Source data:
'''

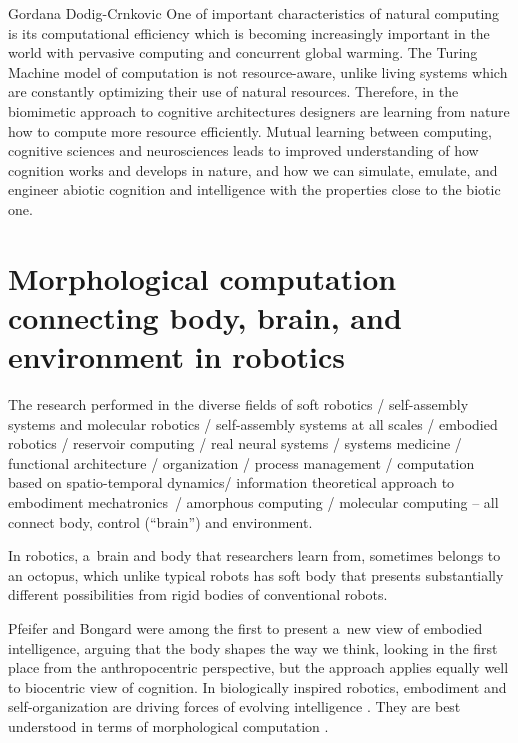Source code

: \begin{artengenv}{Gordana Dodig-Crnkovic}
One of important characteristics of natural computing is its computational efficiency which is becoming increasingly important in the world with pervasive computing and concurrent global warming. The Turing Machine model of computation is not resource-aware, unlike living systems which are constantly optimizing their use of natural resources. Therefore, in the biomimetic approach to cognitive architectures designers are learning from nature how to compute more resource efficiently. Mutual learning between computing, cognitive sciences and neurosciences
\parencite[][]{rozenberg_many_2008} %
 leads to improved understanding of how cognition works and develops in nature, and how we can simulate, emulate, and engineer abiotic cognition and intelligence with the properties close to the biotic one.

\section*{Morphological computation connecting body, brain, and environment in robotics }
The research performed in the diverse fields of soft robotics / self-assembly systems and molecular robotics / self-assembly systems at all scales / embodied robotics / reservoir computing / real neural systems / systems medicine / functional architecture / organization / process management / computation based on spatio-temporal dynamics/ information theoretical approach to embodiment mechatronics~/ amorphous computing / molecular computing -- all connect body, control (``brain'') and environment.

In robotics, a~brain and body that researchers learn from, sometimes belongs to an octopus, which unlike typical robots has soft body that presents substantially different possibilities from rigid bodies of conventional robots.

Pfeifer and Bongard
\parencite*[][]{pfeifer_how_2006} %
 were among the first to present a~new view of embodied intelligence, arguing that the body shapes the way we think, looking in the first place from the anthropocentric perspective, but the approach applies equally well to biocentric view of cognition. In biologically inspired robotics, embodiment and self-organization are driving forces of evolving intelligence 
\parencite[][]{pfeifer_self-organization_2007}. %
 They are best understood in terms of morphological computation 
\parencites[][]{pfeifer_morphological_2005}[][]{hauser_opinions_2014}.%
\enlargethispage{1\baselineskip}



\end{artengenv}
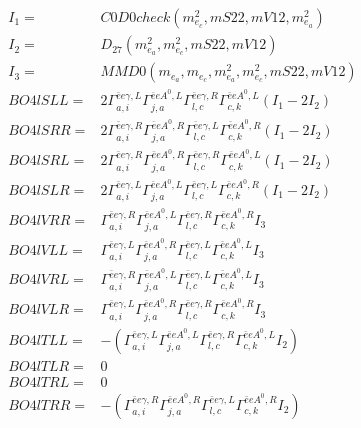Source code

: \documentclass[A4,landscape]{article}
\begin{document}
\begin{align} 
I_1 = & C0D0check(m^2_{e_{{c}}}, mS22, mV12, m^2_{e_{{a}}}) \\ 
I_2 = & D_{27}(m^2_{e_{{a}}}, m^2_{e_{{c}}}, mS22, mV12) \\ 
I_3 = & MMD0(m_{e_{{a}}}, m_{e_{{c}}}, m^2_{e_{{a}}}, m^2_{e_{{c}}}, mS22, mV12) \\ 
  BO4lSLL= & 2  \Gamma^{\bar{e}e \gamma ,L}_{a, i} \Gamma^{\bar{e}e A^0 ,L}_{j, a} \Gamma^{\bar{e}e \gamma ,R}_{l, c} \Gamma^{\bar{e}e A^0 ,L}_{c, k} (I_1 - 2 I_2) \\ 
  BO4lSRR= & 2  \Gamma^{\bar{e}e \gamma ,R}_{a, i} \Gamma^{\bar{e}e A^0 ,R}_{j, a} \Gamma^{\bar{e}e \gamma ,L}_{l, c} \Gamma^{\bar{e}e A^0 ,R}_{c, k} (I_1 - 2 I_2) \\ 
  BO4lSRL= & 2  \Gamma^{\bar{e}e \gamma ,R}_{a, i} \Gamma^{\bar{e}e A^0 ,R}_{j, a} \Gamma^{\bar{e}e \gamma ,R}_{l, c} \Gamma^{\bar{e}e A^0 ,L}_{c, k} (I_1 - 2 I_2) \\ 
  BO4lSLR= & 2  \Gamma^{\bar{e}e \gamma ,L}_{a, i} \Gamma^{\bar{e}e A^0 ,L}_{j, a} \Gamma^{\bar{e}e \gamma ,L}_{l, c} \Gamma^{\bar{e}e A^0 ,R}_{c, k} (I_1 - 2 I_2) \\ 
  BO4lVRR= &  \Gamma^{\bar{e}e \gamma ,R}_{a, i} \Gamma^{\bar{e}e A^0 ,L}_{j, a} \Gamma^{\bar{e}e \gamma ,R}_{l, c} \Gamma^{\bar{e}e A^0 ,R}_{c, k} I_3 \\ 
  BO4lVLL= &  \Gamma^{\bar{e}e \gamma ,L}_{a, i} \Gamma^{\bar{e}e A^0 ,R}_{j, a} \Gamma^{\bar{e}e \gamma ,L}_{l, c} \Gamma^{\bar{e}e A^0 ,L}_{c, k} I_3 \\ 
  BO4lVRL= &  \Gamma^{\bar{e}e \gamma ,R}_{a, i} \Gamma^{\bar{e}e A^0 ,L}_{j, a} \Gamma^{\bar{e}e \gamma ,L}_{l, c} \Gamma^{\bar{e}e A^0 ,L}_{c, k} I_3 \\ 
  BO4lVLR= &  \Gamma^{\bar{e}e \gamma ,L}_{a, i} \Gamma^{\bar{e}e A^0 ,R}_{j, a} \Gamma^{\bar{e}e \gamma ,R}_{l, c} \Gamma^{\bar{e}e A^0 ,R}_{c, k} I_3 \\ 
  BO4lTLL= & -( \Gamma^{\bar{e}e \gamma ,L}_{a, i} \Gamma^{\bar{e}e A^0 ,L}_{j, a} \Gamma^{\bar{e}e \gamma ,R}_{l, c} \Gamma^{\bar{e}e A^0 ,L}_{c, k} I_2) \\ 
  BO4lTLR= & 0 \\ 
  BO4lTRL= & 0 \\ 
  BO4lTRR= & -( \Gamma^{\bar{e}e \gamma ,R}_{a, i} \Gamma^{\bar{e}e A^0 ,R}_{j, a} \Gamma^{\bar{e}e \gamma ,L}_{l, c} \Gamma^{\bar{e}e A^0 ,R}_{c, k} I_2) \\ 
\end{align} 
\end{document}
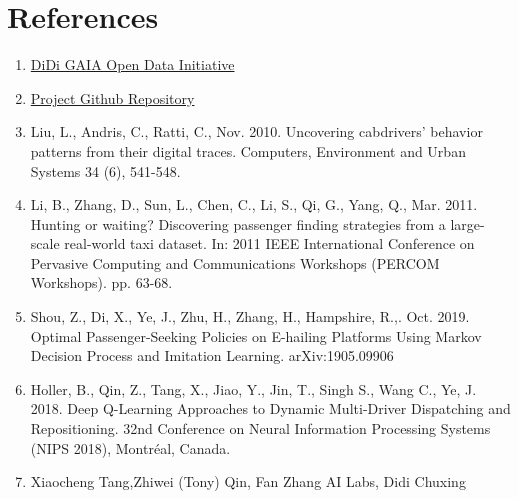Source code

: \documentclass[11pt]{article}
\begin{document}
\section{References} 
\begin{enumerate}
    \item \href{https://outreach.didichuxing.com/research/opendata/en/}{DiDi GAIA Open Data Initiative}
    
    \item \href{https://github.com/rmahajan14/capstone_didi}{Project Github Repository}
    
    \item Liu, L., Andris, C., Ratti, C., Nov. 2010. Uncovering cabdrivers' behavior patterns from their digital traces. Computers, Environment and Urban Systems 34 (6), 541-548.
    
    \item Li, B., Zhang, D., Sun, L., Chen, C., Li, S., Qi, G., Yang, Q., Mar. 2011. Hunting or waiting? Discovering passenger finding strategies from a large-scale real-world taxi dataset. In: 2011 IEEE International Conference on Pervasive Computing and Communications Workshops (PERCOM Workshops). pp. 63-68.
    
    \item Shou, Z., Di, X., Ye, J., Zhu, H., Zhang, H., Hampshire, R.,. Oct. 2019. Optimal Passenger-Seeking Policies on E-hailing Platforms Using Markov Decision Process and Imitation Learning. arXiv:1905.09906
    
    \item Holler, B., Qin, Z., Tang, X., Jiao, Y., Jin, T., Singh S., Wang C., Ye, J. 2018. Deep Q-Learning Approaches to Dynamic Multi-Driver Dispatching and Repositioning. 32nd Conference on Neural Information Processing Systems (NIPS 2018), Montréal, Canada.
    
     \item Xiaocheng Tang,Zhiwei (Tony) Qin, Fan Zhang
AI Labs, Didi Chuxing
    
\end{enumerate}
\end{document}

'''

* **Exercise directions**: Please copy out each line above exactly as written, but not the pictures.

* **Task output**:
Source code

: \begin{artengenv}{Gordana Dodig-Crnkovic}
One of important characteristics of natural computing is its computational efficiency which is becoming increasingly important in the world with pervasive computing and concurrent global warming. The Turing Machine model of computation is not resource-aware, unlike living systems which are constantly optimizing their use of natural resources. Therefore, in the biomimetic approach to cognitive architectures designers are learning from nature how to compute more resource efficiently. Mutual learning between computing, cognitive sciences and neurosciences
\parencite[][]{rozenberg_many_2008} %
 leads to improved understanding of how cognition works and develops in nature, and how we can simulate, emulate, and engineer abiotic cognition and intelligence with the properties close to the biotic one.

\section*{Morphological computation connecting body, brain, and environment in robotics }
The research performed in the diverse fields of soft robotics / self-assembly systems and molecular robotics / self-assembly systems at all scales / embodied robotics / reservoir computing / real neural systems / systems medicine / functional architecture / organization / process management / computation based on spatio-temporal dynamics/ information theoretical approach to embodiment mechatronics~/ amorphous computing / molecular computing -- all connect body, control (``brain'') and environment.

In robotics, a~brain and body that researchers learn from, sometimes belongs to an octopus, which unlike typical robots has soft body that presents substantially different possibilities from rigid bodies of conventional robots.

Pfeifer and Bongard
\parencite*[][]{pfeifer_how_2006} %
 were among the first to present a~new view of embodied intelligence, arguing that the body shapes the way we think, looking in the first place from the anthropocentric perspective, but the approach applies equally well to biocentric view of cognition. In biologically inspired robotics, embodiment and self-organization are driving forces of evolving intelligence 
\parencite[][]{pfeifer_self-organization_2007}. %
 They are best understood in terms of morphological computation 
\parencites[][]{pfeifer_morphological_2005}[][]{hauser_opinions_2014}.%
\enlargethispage{1\baselineskip}



\end{artengenv}
Source code

: \documentclass[A4,landscape]{article}
\begin{document}
\begin{align} 
I_1 = & C0D0check(m^2_{e_{{c}}}, mS22, mV12, m^2_{e_{{a}}}) \\ 
I_2 = & D_{27}(m^2_{e_{{a}}}, m^2_{e_{{c}}}, mS22, mV12) \\ 
I_3 = & MMD0(m_{e_{{a}}}, m_{e_{{c}}}, m^2_{e_{{a}}}, m^2_{e_{{c}}}, mS22, mV12) \\ 
  BO4lSLL= & 2  \Gamma^{\bar{e}e \gamma ,L}_{a, i} \Gamma^{\bar{e}e A^0 ,L}_{j, a} \Gamma^{\bar{e}e \gamma ,R}_{l, c} \Gamma^{\bar{e}e A^0 ,L}_{c, k} (I_1 - 2 I_2) \\ 
  BO4lSRR= & 2  \Gamma^{\bar{e}e \gamma ,R}_{a, i} \Gamma^{\bar{e}e A^0 ,R}_{j, a} \Gamma^{\bar{e}e \gamma ,L}_{l, c} \Gamma^{\bar{e}e A^0 ,R}_{c, k} (I_1 - 2 I_2) \\ 
  BO4lSRL= & 2  \Gamma^{\bar{e}e \gamma ,R}_{a, i} \Gamma^{\bar{e}e A^0 ,R}_{j, a} \Gamma^{\bar{e}e \gamma ,R}_{l, c} \Gamma^{\bar{e}e A^0 ,L}_{c, k} (I_1 - 2 I_2) \\ 
  BO4lSLR= & 2  \Gamma^{\bar{e}e \gamma ,L}_{a, i} \Gamma^{\bar{e}e A^0 ,L}_{j, a} \Gamma^{\bar{e}e \gamma ,L}_{l, c} \Gamma^{\bar{e}e A^0 ,R}_{c, k} (I_1 - 2 I_2) \\ 
  BO4lVRR= &  \Gamma^{\bar{e}e \gamma ,R}_{a, i} \Gamma^{\bar{e}e A^0 ,L}_{j, a} \Gamma^{\bar{e}e \gamma ,R}_{l, c} \Gamma^{\bar{e}e A^0 ,R}_{c, k} I_3 \\ 
  BO4lVLL= &  \Gamma^{\bar{e}e \gamma ,L}_{a, i} \Gamma^{\bar{e}e A^0 ,R}_{j, a} \Gamma^{\bar{e}e \gamma ,L}_{l, c} \Gamma^{\bar{e}e A^0 ,L}_{c, k} I_3 \\ 
  BO4lVRL= &  \Gamma^{\bar{e}e \gamma ,R}_{a, i} \Gamma^{\bar{e}e A^0 ,L}_{j, a} \Gamma^{\bar{e}e \gamma ,L}_{l, c} \Gamma^{\bar{e}e A^0 ,L}_{c, k} I_3 \\ 
  BO4lVLR= &  \Gamma^{\bar{e}e \gamma ,L}_{a, i} \Gamma^{\bar{e}e A^0 ,R}_{j, a} \Gamma^{\bar{e}e \gamma ,R}_{l, c} \Gamma^{\bar{e}e A^0 ,R}_{c, k} I_3 \\ 
  BO4lTLL= & -( \Gamma^{\bar{e}e \gamma ,L}_{a, i} \Gamma^{\bar{e}e A^0 ,L}_{j, a} \Gamma^{\bar{e}e \gamma ,R}_{l, c} \Gamma^{\bar{e}e A^0 ,L}_{c, k} I_2) \\ 
  BO4lTLR= & 0 \\ 
  BO4lTRL= & 0 \\ 
  BO4lTRR= & -( \Gamma^{\bar{e}e \gamma ,R}_{a, i} \Gamma^{\bar{e}e A^0 ,R}_{j, a} \Gamma^{\bar{e}e \gamma ,L}_{l, c} \Gamma^{\bar{e}e A^0 ,R}_{c, k} I_2) \\ 
\end{align} 
\end{document}
Source code

: \documentclass[11pt]{article}
\begin{document}
\section{References} 
\begin{enumerate}
    \item \href{https://outreach.didichuxing.com/research/opendata/en/}{DiDi GAIA Open Data Initiative}
    
    \item \href{https://github.com/rmahajan14/capstone_didi}{Project Github Repository}
    
    \item Liu, L., Andris, C., Ratti, C., Nov. 2010. Uncovering cabdrivers' behavior patterns from their digital traces. Computers, Environment and Urban Systems 34 (6), 541-548.
    
    \item Li, B., Zhang, D., Sun, L., Chen, C., Li, S., Qi, G., Yang, Q., Mar. 2011. Hunting or waiting? Discovering passenger finding strategies from a large-scale real-world taxi dataset. In: 2011 IEEE International Conference on Pervasive Computing and Communications Workshops (PERCOM Workshops). pp. 63-68.
    
    \item Shou, Z., Di, X., Ye, J., Zhu, H., Zhang, H., Hampshire, R.,. Oct. 2019. Optimal Passenger-Seeking Policies on E-hailing Platforms Using Markov Decision Process and Imitation Learning. arXiv:1905.09906
    
    \item Holler, B., Qin, Z., Tang, X., Jiao, Y., Jin, T., Singh S., Wang C., Ye, J. 2018. Deep Q-Learning Approaches to Dynamic Multi-Driver Dispatching and Repositioning. 32nd Conference on Neural Information Processing Systems (NIPS 2018), Montréal, Canada.
    
     \item Xiaocheng Tang,Zhiwei (Tony) Qin, Fan Zhang
AI Labs, Didi Chuxing
    
\end{enumerate}
\end{document}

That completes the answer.